## Required action:
Using the records below, report how many lines include "SigExt", and give no more than the number.

Document images with source code
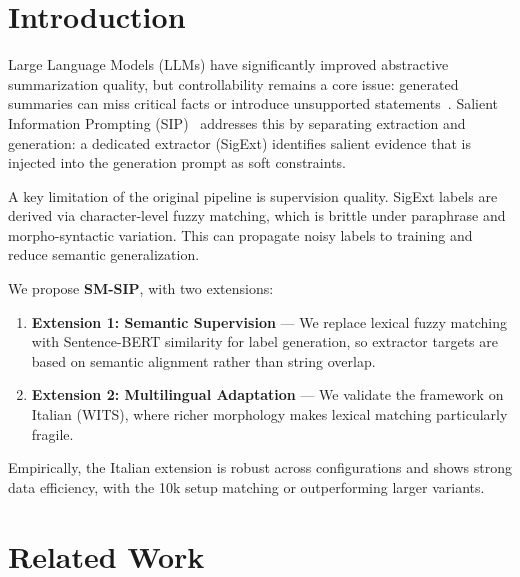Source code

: \documentclass[conference]{IEEEtran}
\begin{document}
\section{Introduction}
Large Language Models (LLMs) have significantly improved abstractive summarization quality, but controllability remains a core issue: generated summaries can miss critical facts or introduce unsupported statements~\cite{maynez2020faithfulnessfactualityabstractivesummarization, cao-etal-2022-hallucinated}. Salient Information Prompting (SIP)~\cite{xu2024salientinformationpromptingsteer} addresses this by separating extraction and generation: a dedicated extractor (SigExt) identifies salient evidence that is injected into the generation prompt as soft constraints.

A key limitation of the original pipeline is supervision quality. SigExt labels are derived via character-level fuzzy matching, which is brittle under paraphrase and morpho-syntactic variation. This can propagate noisy labels to training and reduce semantic generalization.

We propose \textbf{SM-SIP}, with two extensions:

\begin{enumerate}
    \item \textbf{Extension 1: Semantic Supervision} --- We replace lexical fuzzy matching with Sentence-BERT similarity for label generation, so extractor targets are based on semantic alignment rather than string overlap.
    
    \item \textbf{Extension 2: Multilingual Adaptation} --- We validate the framework on Italian (WITS), where richer morphology makes lexical matching particularly fragile.
\end{enumerate}

Empirically, the Italian extension is robust across configurations and shows strong data efficiency, with the 10k setup matching or outperforming larger variants.

\section{Related Work}
\end{document}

## Written solution:
2